*** Block opens ***
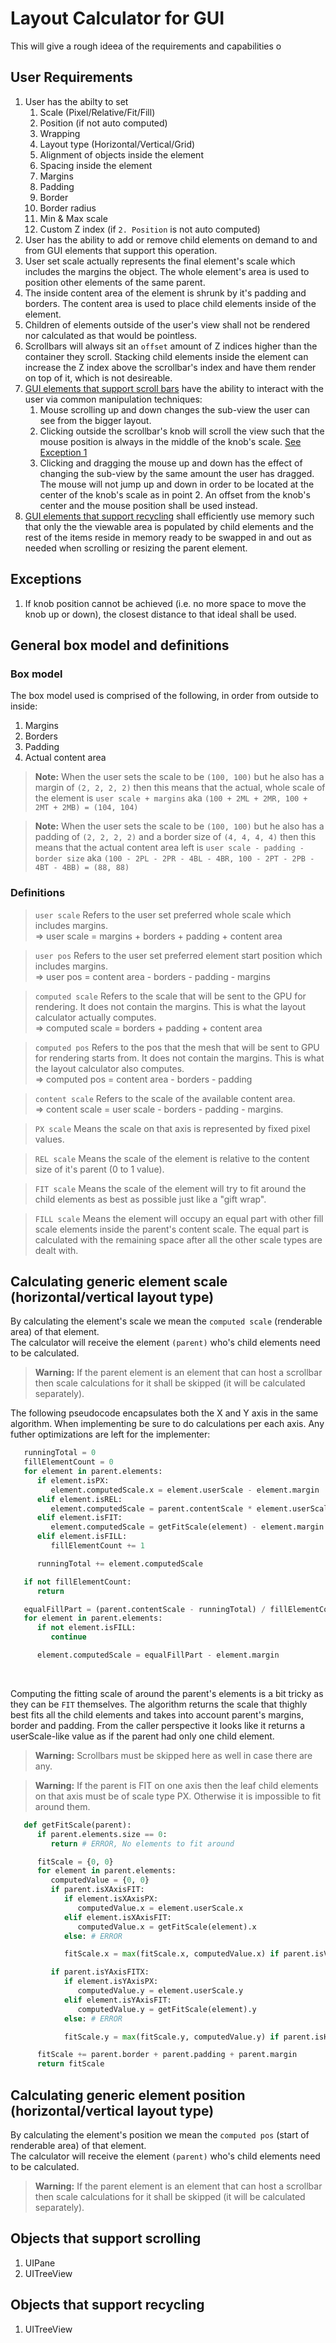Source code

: # Layout Calculator for GUI

This will give a rough ideea of the requirements and capabilities o
## User Requirements

1. User has the abilty to set
    1. Scale (Pixel/Relative/Fit/Fill)
    2. Position (if not auto computed)
    3. Wrapping
    4. Layout type (Horizontal/Vertical/Grid)
    5. Alignment of objects inside the element
    6. Spacing inside the element
    7. Margins
    8. Padding
    9. Border
    10. Border radius
    11. Min & Max scale
    12. Custom Z index (if `2. Position` is not auto computed)
2. User has the ability to add or remove child elements on demand to and from GUI elements that support this operation.
3. User set scale actually represents the final element's scale which includes the margins the object. The whole element's area is used to position other elements of the same parent.
4. The inside content area of the element is shrunk by it's padding and borders. The content area is used to place child elements inside of the element.
5. Children of elements outside of the user's view shall not be rendered nor calculated as that would be pointless.
6. Scrollbars will always sit an ``offset`` amount of Z indices higher than the container they scroll. Stacking child elements inside the element
   can increase the Z index above the scrollbar's index and have them render on top of it, which is not desireable. 
7. [GUI elements that support scroll bars](#objects-that-support-scrolling) have the ability to interact with the user via common manipulation techniques:
   1. Mouse scrolling up and down changes the sub-view the user can see from the bigger layout.
   2. Clicking outside the scrollbar's knob will scroll the view such that the mouse position is always in the middle of the knob's
        scale. [See Exception 1](#exceptions)
   3. Clicking and dragging the mouse up and down has the effect of changing the sub-view by the same amount the user has dragged.
        The mouse will not jump up and down in order to be located at the center of the knob's scale as in point 2. An offset from
        the knob's center and the mouse position shall be used instead.
8. [GUI elements that support recycling](#objects-that-support-recycling) shall efficiently use memory such that only the the viewable area is populated by child elements and the
   rest of the items reside in memory ready to be swapped in and out as needed when scrolling or resizing the parent element.

## Exceptions
1. If knob position cannot be achieved (i.e. no more space to move the knob up or down), the closest distance to that ideal shall be used.


## General box model and definitions
### Box model
The box model used is comprised of the following, in order from outside to inside:
   1. Margins
   2. Borders
   3. Padding
   4. Actual content area


> **Note:** When the user sets the scale to be `(100, 100)` but he also has a margin of `(2, 2, 2, 2)` then this means that the actual, whole scale of the element is `user scale + margins` aka `(100 + 2ML + 2MR, 100 + 2MT + 2MB) = (104, 104)`

> **Note:** When the user sets the scale to be `(100, 100)` but he also has a padding of `(2, 2, 2, 2)` and a border size of `(4, 4, 4, 4)` then this means that the actual content area left is `user scale - padding - border size` aka `(100 - 2PL - 2PR - 4BL - 4BR, 100 - 2PT - 2PB - 4BT - 4BB) = (88, 88)`

### Definitions
> `user scale` Refers to the user set preferred whole scale which includes margins. <br/> => user scale = margins + borders + padding + content area

> `user pos` Refers to the user set preferred element start position which includes margins. <br/> => user pos = content area - borders - padding - margins

> `computed scale` Refers to the scale that will be sent to the GPU for rendering. It does not contain the margins. This is what the layout calculator actually computes. <br/> => computed scale = borders + padding + content area

> `computed pos` Refers to the pos that the mesh that will be sent to GPU for rendering starts from. It does not contain the margins. This is what the layout calculator also computes. <br/> => computed pos = content area - borders - padding

> `content scale` Refers to the scale of the available content area. <br/> => content scale = user scale - borders - padding - margins.

> `PX scale` Means the scale on that axis is represented by fixed pixel values.

> `REL scale` Means the scale of the element is relative to the content size of it's parent (0 to 1 value).

> `FIT scale` Means the scale of the element will try to fit around the child elements as best as possible just like a "gift wrap".

> `FILL scale` Means the element will occupy an equal part with other fill scale elements inside the parent's content scale. The equal part is calculated with the remaining space after all the other scale types are dealt with.

## Calculating generic element scale (horizontal/vertical layout type)

By calculating the element's scale we mean the `computed scale` (renderable area) of that element. <br/>
The calculator will receive the element `(parent)` who's child elements need to be calculated. <br/>

> **Warning:** If the parent element is an element that can host a scrollbar then scale calculations for it shall be skipped (it will be calculated separately).

The following pseudocode encapsulates both the X and Y axis in the same algorithm. When implementing be sure to do calculations per each axis. Any futher optimizations are left for the implementer:

```Python
   runningTotal = 0
   fillElementCount = 0
   for element in parent.elements:
      if element.isPX:
         element.computedScale.x = element.userScale - element.margin
      elif element.isREL:
         element.computedScale = parent.contentScale * element.userScale - element.margin
      elif element.isFIT:
         element.computedScale = getFitScale(element) - element.margin
      elif element.isFILL:
         fillElementCount += 1

      runningTotal += element.computedScale

   if not fillElementCount:
      return

   equalFillPart = (parent.contentScale - runningTotal) / fillElementCount
   for element in parent.elements:
      if not element.isFILL:
         continue

      element.computedScale = equalFillPart - element.margin
```

<br/>

Computing the fitting scale of around the parent's elements is a bit tricky as they can be `FIT` themselves.
The algorithm returns the scale that thighly best fits all the child elements and takes into account parent's margins, border and padding. From the caller perspective it looks like it returns a userScale-like value as if the parent had only one child element.

> **Warning:** Scrollbars must be skipped here as well in case there are any.

> **Warning:** If the parent is FIT on one axis then the leaf child elements on that axis must be of scale type PX. Otherwise it is impossible to fit around them.

```Python
   def getFitScale(parent):
      if parent.elements.size == 0:
         return # ERROR, No elements to fit around

      fitScale = {0, 0}
      for element in parent.elements:
         computedValue = {0, 0}
         if parent.isXAxisFIT:
            if element.isXAxisPX:
               computedValue.x = element.userScale.x
            elif element.isXAxisFIT:
               computedValue.x = getFitScale(element).x
            else: # ERROR

            fitScale.x = max(fitScale.x, computedValue.x) if parent.isVertical else fitScale.x + computedValue.x

         if parent.isYAxisFITX:
            if element.isYAxisPX:
               computedValue.y = element.userScale.y
            elif element.isYAxisFIT:
               computedValue.y = getFitScale(element).y
            else: # ERROR

            fitScale.y = max(fitScale.y, computedValue.y) if parent.isHorizontal else fitScale.y + computedValue.y

      fitScale += parent.border + parent.padding + parent.margin
      return fitScale
```

## Calculating generic element position (horizontal/vertical layout type)

By calculating the element's position we mean the `computed pos` (start of renderable area) of that element. <br/>
The calculator will receive the element `(parent)` who's child elements need to be calculated. <br/>

> **Warning:** If the parent element is an element that can host a scrollbar then scale calculations for it shall be skipped (it will be calculated separately).

## Objects that support scrolling
1. UIPane
2. UITreeView

## Objects that support recycling
1. UITreeView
*** Block closes ***
▶ _WHAT THIS TASK INVOLVES_
Filter the listing for the word "offset" and copy each line that has it.

▶ _TASK RESULT_
6. Scrollbars will always sit an ``offset`` amount of Z indices higher than the container they scroll. Stacking child elements inside the element
        The mouse will not jump up and down in order to be located at the center of the knob's scale as in point 2. An offset from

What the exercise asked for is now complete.